Anna leert lezen. Hoja, we hadden ze kunnen leren lezen vóór ze naar het eerste leerjaar ging, absoluut. We hebben dat voor geen van onze kinderen gedaan, en wel degelijk heel bewust: veel leutiger om dat in de klas te doen, en samen te leren, dan daar in de klas te zitten en het allemaal al te kunnen, denk ik zo.
(‘t Is alleen mislukt met Louis, die wou absoluut zijn dierenencyclopedie lezen, en hij heeft het zichzelf allemaal geleerd ergens in de loop van de zomer voor hij naar het eerste ging.)

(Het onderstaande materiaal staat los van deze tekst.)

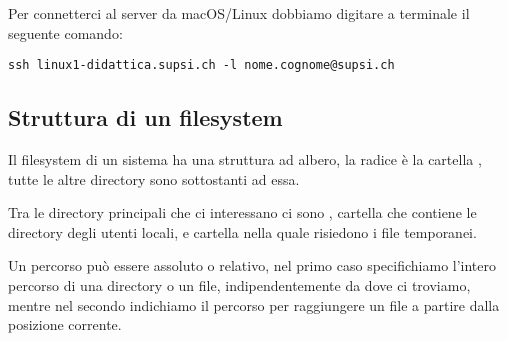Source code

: \documentclass[../main.tex]{subfiles}
\begin{document}
Per connetterci al server da macOS/Linux dobbiamo digitare a terminale il seguente comando:
\begin{lstlisting}[style=bash]
    ssh linux1-didattica.supsi.ch -l nome.cognome@supsi.ch
\end{lstlisting}

\subsection{Struttura di un filesystem}
Il filesystem di un sistema ha una struttura ad albero, la radice è la cartella , tutte le altre directory sono sottostanti ad essa.

Tra le directory principali che ci interessano ci sono , cartella che contiene le directory degli utenti locali, e  cartella nella quale risiedono i file temporanei.

Un percorso può essere assoluto o relativo, nel primo caso specifichiamo l'intero percorso di una directory o un file, indipendentemente da dove ci troviamo, mentre nel secondo indichiamo il percorso per raggiungere un file a partire dalla posizione corrente.
\end{document}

Maar Anna dus: ze leert lezen.
Ik moet dan dingen op papier schrijven en Anna leest die dan, zo fier als een gieter. En dan moet ik woorden schrijven die niet bestaan, en zinnetjes, en alles.
Niet evident als ze alleen de letters van maan, roos en vis hebben (of beter, de klanken aa oo i m n r s v) en als het maar één lettergreep mag zijn, maar hey, uiteindelijk zijn er toch wel redelijk wat woorden te doen:
Ha, ik had ook nog “oom” kunnen gebruiken, bedenk ik. En “moor”. En ik had er een verhaal van kunnen maken. Over een rare oom Rik die de maan in het raam ziet, en dan naar de maan gaat om maanvis te gaan halen. En dan de rare vis in room doet. Vis is van oom Rik. Mmm vis in room. Vis is in oom Rik. Mmm vis in oom Rik. Mmmm vis in room in oom Rik.
En dan eind goed al goed want er is een roos, die ik, gedimme, nu ik eraan denk, ook in een vaas had kunnen steken: roos in vaas is voor Anna.
(En verder vind ik het ongemeen boeiend, hoe rap dat ze ermee weg is, met dat lezen.)